Le magistrat explique que la Cour supérieure n'a qu'une seule condition à remplir pour forcer la tenue d'un vote, à savoir si le plan de sauvetage est voué ou non à l'échec et rien d'autre.
Les autres enjeux qui font toujours l'objet de désaccords peuvent être résolus, selon lui, à une date ultérieure, en l'occurrence lors du stade de l'approbation des tribunaux.
Des points surmontables
Le juge rappelle que les avocats de JTI-Macdonald ont eux-mêmes fait savoir que les points problématiques de l'entente n'étaient pas insurmontables.
« À ce stade-ci du processus de restructuration, je suis incapable de conclure que le plan de sauvetage est voué à l'échec », conclut-il.
Le document de 10 pages montre en revanche que trois provinces n'ont pas encore fait savoir si elles allaient ou non voter en faveur de l'entente : le Québec, Terre-Neuve-et-Labrador et l'Alberta.
L'avocat de l'Alberta avait déclaré jeudi que sa province entérinerait l'accord si les 12 autres provinces et territoires du Canada font de même.
Les avocats du Québec et de Terre-Neuve-et-Labrador étaient restés silencieux, mais cela ne signifie pas pour autant que ces deux provinces se prononceront contre l'entente lors du vote des créanciers.
Les provinces tentent de récupérer l'argent pour soigner les malades
Les provinces et territoires tentent de récupérer les sommes d'argent qu'elles ont investies durant 30 ans dans les soins aux malades du tabac.
La Société canadienne du cancer évaluait un tel montant en 2019 à plus de 500 milliards de dollars.
Les provinces et territoires ne recevraient toutefois qu'une enveloppe de 24 milliards de dollars, dont 6 milliards dès la première année, après l'approbation de l'entente par les tribunaux en 2025 à la condition que les créanciers acceptent l'accord lors de la rencontre des créanciers en décembre.

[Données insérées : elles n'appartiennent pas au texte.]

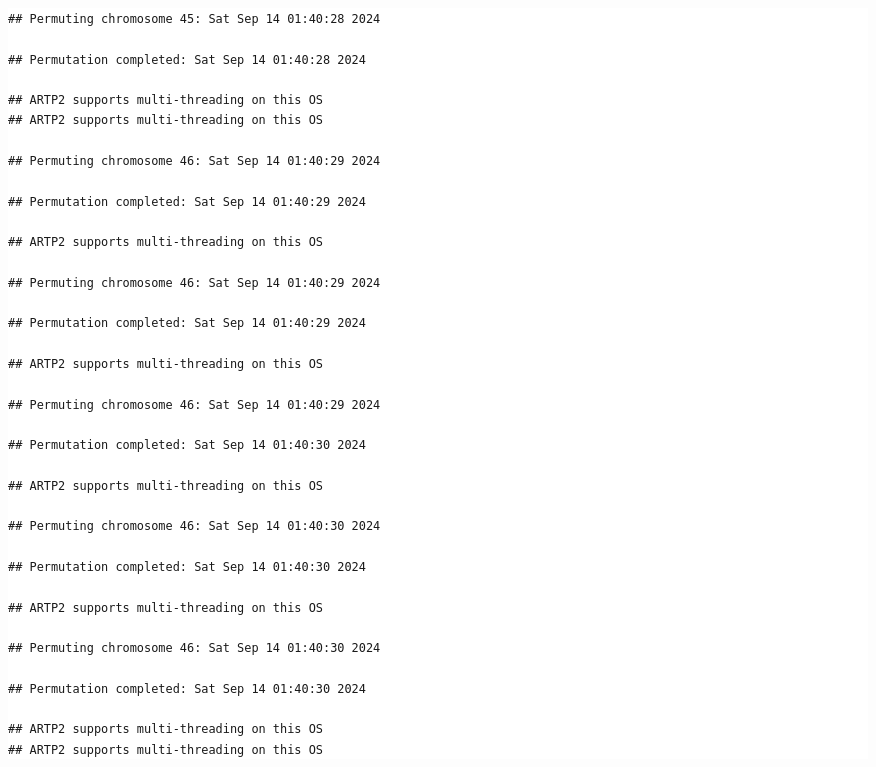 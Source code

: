     ## Permuting chromosome 45: Sat Sep 14 01:40:28 2024

    ## Permutation completed: Sat Sep 14 01:40:28 2024

    ## ARTP2 supports multi-threading on this OS
    ## ARTP2 supports multi-threading on this OS

    ## Permuting chromosome 46: Sat Sep 14 01:40:29 2024

    ## Permutation completed: Sat Sep 14 01:40:29 2024

    ## ARTP2 supports multi-threading on this OS

    ## Permuting chromosome 46: Sat Sep 14 01:40:29 2024

    ## Permutation completed: Sat Sep 14 01:40:29 2024

    ## ARTP2 supports multi-threading on this OS

    ## Permuting chromosome 46: Sat Sep 14 01:40:29 2024

    ## Permutation completed: Sat Sep 14 01:40:30 2024

    ## ARTP2 supports multi-threading on this OS

    ## Permuting chromosome 46: Sat Sep 14 01:40:30 2024

    ## Permutation completed: Sat Sep 14 01:40:30 2024

    ## ARTP2 supports multi-threading on this OS

    ## Permuting chromosome 46: Sat Sep 14 01:40:30 2024

    ## Permutation completed: Sat Sep 14 01:40:30 2024

    ## ARTP2 supports multi-threading on this OS
    ## ARTP2 supports multi-threading on this OS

Le juge a en outre décidé que la demande de sursis des trois géants du tabac visant à proroger la protection des tribunaux jusqu'au 31 mars 2025 était inappropriée compte tenu de l'audience sur l'approbation qui suivra le vote du 12 décembre.
Il explique dans ses raisons qu'un sursis de trois mois (jusqu'au 31 janvier 2025) est amplement suffisant, parce qu'un délai plus long ne ferait que créer de l'« incertitude » et qu'il valait mieux pour le moment attendre le résultat du vote.